Every day Poets & Writers Magazine scans the headlines—from publishing reports to academic announcements to literary dispatches—for all the news that creative writers need to know. Here are today’s stories:
Margaret Atwood remembers Nobel Prize-winning author Doris Lessing [2], who died yesterday at age ninety-four. (Guardian)
According to reports in Hungary, right-wing extremists have destroyed a statue of poet Radnóti Miklós [3] and are burning his books. Radnóti Miklós died during the Holocaust and was the subject of the 1989 film Forced March. (Kapcsolat)

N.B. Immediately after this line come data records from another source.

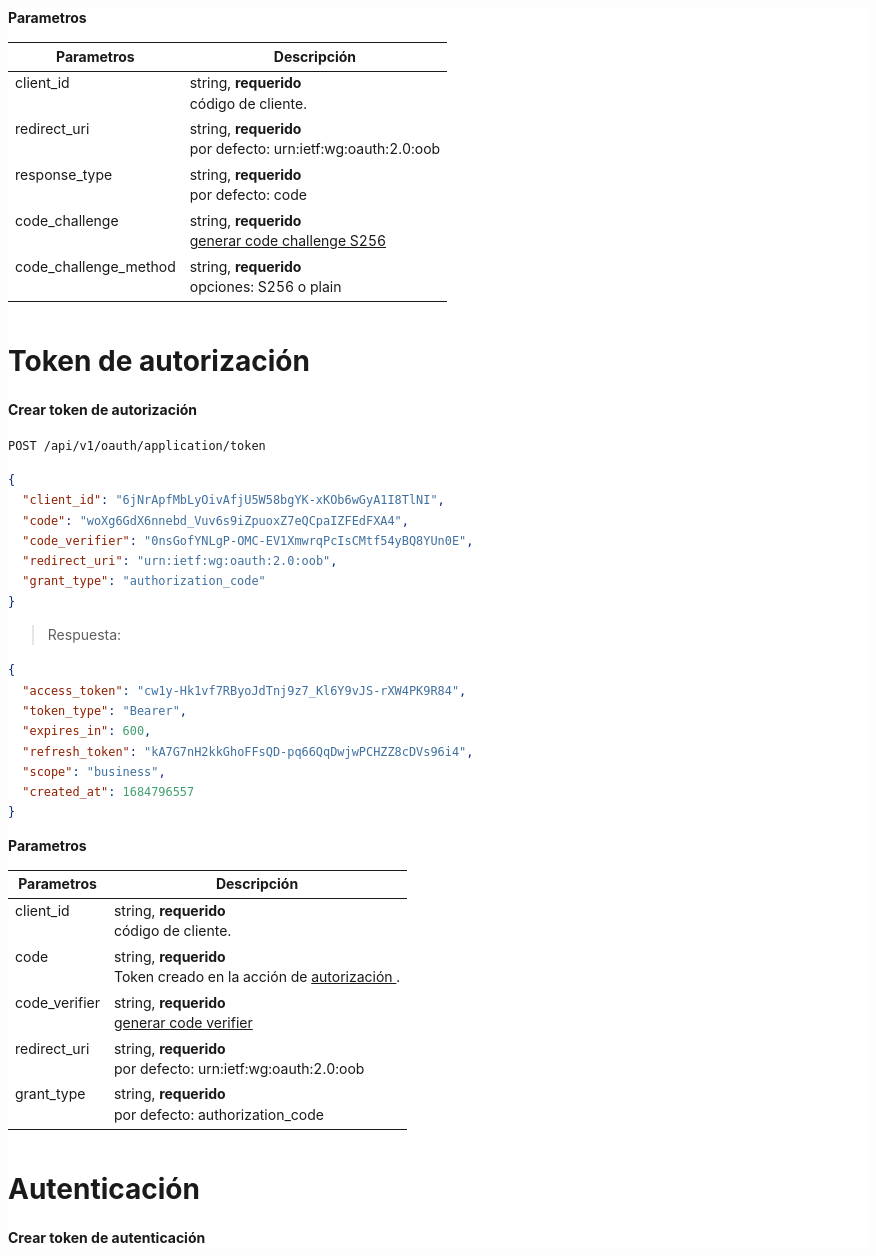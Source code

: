 **Parametros**

Parametros | Descripción
--------- | -----------
client_id | string, **requerido** <br/> código de cliente.
redirect_uri | string, **requerido** <br/> por defecto: urn:ietf:wg:oauth:2.0:oob
response_type | string, **requerido** <br/> por defecto: code
code_challenge | string, **requerido** <br/> [generar code challenge S256](https://datatracker.ietf.org/doc/html/rfc7636#section-4.2)
code_challenge_method | string, **requerido** <br/> opciones: S256 o plain

# Token de autorización

**Crear token de autorización**

`POST /api/v1/oauth/application/token`

```json
{
  "client_id": "6jNrApfMbLyOivAfjU5W58bgYK-xKOb6wGyA1I8TlNI",
  "code": "woXg6GdX6nnebd_Vuv6s9iZpuoxZ7eQCpaIZFEdFXA4",
  "code_verifier": "0nsGofYNLgP-OMC-EV1XmwrqPcIsCMtf54yBQ8YUn0E",
  "redirect_uri": "urn:ietf:wg:oauth:2.0:oob",
  "grant_type": "authorization_code"
}
```

> Respuesta:

```json
{
  "access_token": "cw1y-Hk1vf7RByoJdTnj9z7_Kl6Y9vJS-rXW4PK9R84",
  "token_type": "Bearer",
  "expires_in": 600,
  "refresh_token": "kA7G7nH2kkGhoFFsQD-pq66QqDwjwPCHZZ8cDVs96i4",
  "scope": "business",
  "created_at": 1684796557
}
```

**Parametros**

Parametros | Descripción
--------- | -----------
client_id | string, **requerido** <br/> código de cliente.
code | string, **requerido** <br/> Token creado en la acción de [autorización ](#autorizacion).
code_verifier | string, **requerido** <br/> [generar code verifier](https://datatracker.ietf.org/doc/html/rfc7636#section-4.1)
redirect_uri | string, **requerido** <br/> por defecto: urn:ietf:wg:oauth:2.0:oob
grant_type | string, **requerido** <br/> por defecto: authorization_code

# Autenticación

**Crear token de autenticación**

Drawing from his new book My Mistake: A Memoir, veteran editor Daniel Menaker looks behind the curtain [4] of the publishing industry. (Vulture)
Meanwhile, authors Roxane Gay, Ayelet Waldman, Julia Fierro, Adelle Waldman, and Lydia Millet [5] discuss sexism in literary culture. (Brooklyn Based)
In light of recent high-profile titles that venture over five hundred pages [6]—including Donna Tartt’s The Goldfinch, and Garth Risk Hallberg’s City on Fire—Laura Miller explains: “Long novels have never, ever been out of favor with readers.” (Salon)
In an excerpt from The Writer’s Notebook II, author Elissa Schappell offers advice [7] on story endings. (Tin House)
Jacob Mikanowski considers the possibilities and problems of the digitization of literature [8]. (Los Angeles Review of Books)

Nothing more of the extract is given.